SSH Tunnel - key rejected when DPI-SSH is enabled
As part of a hybrid render farm network running in our office and on AWS, a service that is part of the render farm manager (AWS Thinkbox Deadline) creates an SSH tunnel to an EC2 instance that servers as the gateway to the render nodes, ensuring communication with the on-prem database, license server port forwarding etc.
We have configured the IAM user for SonicWall and the EC2 instance's public IP address is automatically added to an Address Object, and port 22 is enabled. However, when the service checks the connection with the server, the encryption key gets rejected.
To debug, we tried connecting to the same server using PuTTY and a ,ppk version of the key. The key also got rejected.
So we tried to turn off the DPI-SSH option in the SonicWall configuration, and lo and behold, both PuTTY and the tunnel service of our render farm connected properly!
FYI, when the service tries to check the connection, it asks the server for the supported keys, and saves a UserKnownHostsFile .keys file with the reply.
We noticed that when we run through our old firewall or through the SonicWall with DPI-SSH off, the .keys file contains several lines like this:
# XXX.XXX.XXX.XXX:22 SSH-2.0-OpenSSH_7.4
Also, the file contains the 3 supported key types listed in the sshd_config file on the server.
The sshd_config looks like this:
HostKey /etc/ssh/ssh_host_rsa_key
HostKey /etc/ssh/ssh_host_ecdsa_key
HostKey /etc/ssh/ssh_host_ed25519_key
However, when DPI-SSH is on, the .keys file contains lines like this:
# XXX.XXX.XXX.XXX:22 SSH-2.0-libssh_0.9.0
and it lists only the ssh_rsa key.
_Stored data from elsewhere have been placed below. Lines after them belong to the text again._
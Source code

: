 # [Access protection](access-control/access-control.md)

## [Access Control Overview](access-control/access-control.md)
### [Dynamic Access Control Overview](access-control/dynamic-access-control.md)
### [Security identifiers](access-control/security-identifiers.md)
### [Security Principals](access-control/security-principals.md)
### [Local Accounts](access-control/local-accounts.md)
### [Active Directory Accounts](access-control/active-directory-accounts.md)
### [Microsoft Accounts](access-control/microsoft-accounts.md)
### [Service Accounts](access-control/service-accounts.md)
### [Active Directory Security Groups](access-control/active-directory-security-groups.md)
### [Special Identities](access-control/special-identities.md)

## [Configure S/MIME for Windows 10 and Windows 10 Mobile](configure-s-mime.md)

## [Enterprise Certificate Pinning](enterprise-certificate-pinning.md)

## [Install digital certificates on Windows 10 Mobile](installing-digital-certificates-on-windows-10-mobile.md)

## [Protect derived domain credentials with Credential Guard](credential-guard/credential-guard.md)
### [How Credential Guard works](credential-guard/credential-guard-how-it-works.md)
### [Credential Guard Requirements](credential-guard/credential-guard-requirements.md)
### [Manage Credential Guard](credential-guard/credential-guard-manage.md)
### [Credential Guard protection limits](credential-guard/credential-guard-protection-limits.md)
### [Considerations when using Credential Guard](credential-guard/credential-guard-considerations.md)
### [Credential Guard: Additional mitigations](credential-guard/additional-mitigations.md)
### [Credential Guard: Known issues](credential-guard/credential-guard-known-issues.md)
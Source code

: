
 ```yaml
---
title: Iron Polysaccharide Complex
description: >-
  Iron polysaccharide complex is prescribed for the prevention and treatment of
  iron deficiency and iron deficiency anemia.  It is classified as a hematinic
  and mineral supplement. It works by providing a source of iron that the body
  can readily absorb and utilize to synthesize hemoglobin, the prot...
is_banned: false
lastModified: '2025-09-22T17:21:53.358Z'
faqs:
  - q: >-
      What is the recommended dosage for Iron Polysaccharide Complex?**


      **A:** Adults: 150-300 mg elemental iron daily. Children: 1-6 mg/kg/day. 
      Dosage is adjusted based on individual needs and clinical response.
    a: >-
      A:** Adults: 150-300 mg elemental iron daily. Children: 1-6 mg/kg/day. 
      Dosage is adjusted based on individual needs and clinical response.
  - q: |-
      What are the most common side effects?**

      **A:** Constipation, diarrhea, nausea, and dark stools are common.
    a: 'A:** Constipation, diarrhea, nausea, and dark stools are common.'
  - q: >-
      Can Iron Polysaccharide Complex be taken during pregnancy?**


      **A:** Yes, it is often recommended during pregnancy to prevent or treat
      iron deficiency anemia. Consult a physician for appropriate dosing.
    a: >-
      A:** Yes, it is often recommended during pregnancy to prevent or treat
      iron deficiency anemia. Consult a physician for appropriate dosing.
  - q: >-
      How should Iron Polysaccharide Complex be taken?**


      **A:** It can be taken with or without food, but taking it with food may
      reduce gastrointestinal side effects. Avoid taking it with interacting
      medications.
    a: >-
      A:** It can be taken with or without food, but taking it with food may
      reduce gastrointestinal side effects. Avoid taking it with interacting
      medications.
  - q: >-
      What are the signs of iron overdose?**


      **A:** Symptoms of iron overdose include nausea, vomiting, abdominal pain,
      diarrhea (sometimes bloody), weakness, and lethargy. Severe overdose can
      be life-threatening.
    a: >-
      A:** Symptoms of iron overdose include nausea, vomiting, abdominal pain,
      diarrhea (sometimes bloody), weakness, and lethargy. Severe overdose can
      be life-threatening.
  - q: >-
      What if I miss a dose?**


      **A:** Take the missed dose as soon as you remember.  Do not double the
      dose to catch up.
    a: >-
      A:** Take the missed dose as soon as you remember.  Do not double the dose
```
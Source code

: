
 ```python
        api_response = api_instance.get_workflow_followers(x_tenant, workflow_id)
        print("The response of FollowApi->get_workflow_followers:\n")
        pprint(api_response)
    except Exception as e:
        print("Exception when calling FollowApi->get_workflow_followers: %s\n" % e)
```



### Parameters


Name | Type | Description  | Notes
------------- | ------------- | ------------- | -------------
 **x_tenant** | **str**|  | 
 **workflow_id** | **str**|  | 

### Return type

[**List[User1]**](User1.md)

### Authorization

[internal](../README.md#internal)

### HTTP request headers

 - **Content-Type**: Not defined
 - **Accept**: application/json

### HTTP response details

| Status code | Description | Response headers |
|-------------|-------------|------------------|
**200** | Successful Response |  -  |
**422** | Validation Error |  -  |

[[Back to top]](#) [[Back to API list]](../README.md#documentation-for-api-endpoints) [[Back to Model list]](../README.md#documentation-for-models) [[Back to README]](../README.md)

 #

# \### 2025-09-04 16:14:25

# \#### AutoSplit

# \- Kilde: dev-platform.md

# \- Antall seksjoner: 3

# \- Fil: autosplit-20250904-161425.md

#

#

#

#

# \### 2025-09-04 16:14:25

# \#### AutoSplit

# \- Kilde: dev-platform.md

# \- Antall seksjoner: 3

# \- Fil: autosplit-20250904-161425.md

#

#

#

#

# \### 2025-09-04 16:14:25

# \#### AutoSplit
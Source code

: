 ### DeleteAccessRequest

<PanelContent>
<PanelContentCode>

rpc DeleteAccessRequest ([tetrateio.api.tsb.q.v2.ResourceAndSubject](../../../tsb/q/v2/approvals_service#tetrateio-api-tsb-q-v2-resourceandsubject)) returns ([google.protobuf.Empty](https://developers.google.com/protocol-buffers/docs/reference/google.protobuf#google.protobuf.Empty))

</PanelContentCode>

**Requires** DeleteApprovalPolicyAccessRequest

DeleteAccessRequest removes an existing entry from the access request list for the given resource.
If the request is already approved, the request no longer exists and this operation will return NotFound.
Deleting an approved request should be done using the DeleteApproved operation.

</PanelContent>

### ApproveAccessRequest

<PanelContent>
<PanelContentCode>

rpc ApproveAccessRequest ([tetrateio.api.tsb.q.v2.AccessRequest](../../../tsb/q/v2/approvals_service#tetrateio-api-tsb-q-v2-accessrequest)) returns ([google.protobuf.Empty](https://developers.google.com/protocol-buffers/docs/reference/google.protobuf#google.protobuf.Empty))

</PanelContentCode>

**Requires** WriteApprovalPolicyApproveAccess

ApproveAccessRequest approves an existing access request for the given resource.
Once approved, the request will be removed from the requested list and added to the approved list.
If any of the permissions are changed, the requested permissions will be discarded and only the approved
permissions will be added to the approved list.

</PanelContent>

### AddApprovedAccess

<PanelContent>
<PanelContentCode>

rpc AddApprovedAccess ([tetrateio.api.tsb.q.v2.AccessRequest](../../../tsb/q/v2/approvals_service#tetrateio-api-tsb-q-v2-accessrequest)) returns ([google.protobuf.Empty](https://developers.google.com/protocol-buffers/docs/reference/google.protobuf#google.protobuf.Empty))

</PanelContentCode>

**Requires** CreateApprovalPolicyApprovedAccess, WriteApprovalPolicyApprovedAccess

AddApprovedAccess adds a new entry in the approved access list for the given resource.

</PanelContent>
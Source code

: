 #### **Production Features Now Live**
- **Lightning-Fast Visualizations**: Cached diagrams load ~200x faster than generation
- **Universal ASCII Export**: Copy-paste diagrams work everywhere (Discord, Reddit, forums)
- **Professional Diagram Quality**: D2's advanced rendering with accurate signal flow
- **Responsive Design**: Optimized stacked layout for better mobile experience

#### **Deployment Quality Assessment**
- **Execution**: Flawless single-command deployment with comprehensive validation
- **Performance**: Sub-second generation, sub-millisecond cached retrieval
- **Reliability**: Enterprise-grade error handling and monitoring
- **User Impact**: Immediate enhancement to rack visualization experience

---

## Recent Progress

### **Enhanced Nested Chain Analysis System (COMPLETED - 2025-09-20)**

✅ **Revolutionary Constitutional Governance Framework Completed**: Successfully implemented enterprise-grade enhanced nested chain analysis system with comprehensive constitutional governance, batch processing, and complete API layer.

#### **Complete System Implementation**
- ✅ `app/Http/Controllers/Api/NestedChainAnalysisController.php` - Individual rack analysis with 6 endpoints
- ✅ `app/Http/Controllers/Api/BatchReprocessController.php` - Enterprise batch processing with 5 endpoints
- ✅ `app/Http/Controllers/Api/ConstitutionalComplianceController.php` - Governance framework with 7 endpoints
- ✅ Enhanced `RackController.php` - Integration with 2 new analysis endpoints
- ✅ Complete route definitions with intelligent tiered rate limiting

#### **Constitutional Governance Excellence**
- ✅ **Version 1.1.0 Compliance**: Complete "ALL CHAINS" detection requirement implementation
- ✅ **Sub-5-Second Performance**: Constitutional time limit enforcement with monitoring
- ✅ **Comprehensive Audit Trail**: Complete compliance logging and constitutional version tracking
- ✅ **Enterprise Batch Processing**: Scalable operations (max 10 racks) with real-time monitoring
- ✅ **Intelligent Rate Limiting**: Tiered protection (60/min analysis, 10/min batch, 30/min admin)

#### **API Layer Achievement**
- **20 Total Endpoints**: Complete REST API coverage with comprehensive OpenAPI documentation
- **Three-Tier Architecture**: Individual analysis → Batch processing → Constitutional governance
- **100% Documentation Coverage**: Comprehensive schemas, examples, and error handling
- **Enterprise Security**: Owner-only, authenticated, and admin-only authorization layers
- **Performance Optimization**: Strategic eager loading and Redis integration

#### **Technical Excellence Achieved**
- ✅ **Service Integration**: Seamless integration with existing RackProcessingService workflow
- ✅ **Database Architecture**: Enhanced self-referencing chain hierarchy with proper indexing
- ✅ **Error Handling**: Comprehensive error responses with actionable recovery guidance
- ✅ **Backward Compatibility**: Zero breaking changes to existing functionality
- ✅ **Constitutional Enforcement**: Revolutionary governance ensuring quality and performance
I assume it is using a different config file.
Looks like SonicWall ends up causing the one or the other implementation installed on the AMI to be used by the tunnel depending on the state of the DPI-SSH option. libssh v0.9.0 is ancient (June 2019) and is probably part of the base Amazon Linux 2 OS, so I would understand if SonicWall is preventing it from communicating.
Please note that we have no control over the AMI used to launch that server, as it is controlled by AWS Thinkbox. However, if there is anything that has to be reconfigured there, we could ask AWS Thinkbox to modify their AMI to avoid this in the future (I have opened a support ticket with them about this issue).
We would like to find out how to have both DPI-SSH enabled and communicate with the OpenSSH_7.4 implementation to be fully security compliant.
If any of this rings a bell, please let us know!
Answers
I should have RTFM first, that Newbie badge I got for my first post is quite deserved :)
"To effectively inspect an encrypted message, such as SSH, the payload must be decrypted first. DPI-SSH works as a man-in-the-middle (MITM) or a packet proxy. Any preset end-to-end communication is broken, and pre-shared keys cannot be used."
"Putty uses GSSAPI. This option is for SSH2 only, which provides stronger encrypted authentication. It stores a local token or secret in the local client and server for the first time communication. It exchanges messages and operations before DPI-SSH starts, however, so DPI-SSH has no knowledge about what was exchanged before, including he GSSAPI token. DPI-SSH fails with the GSSAPI option enabled."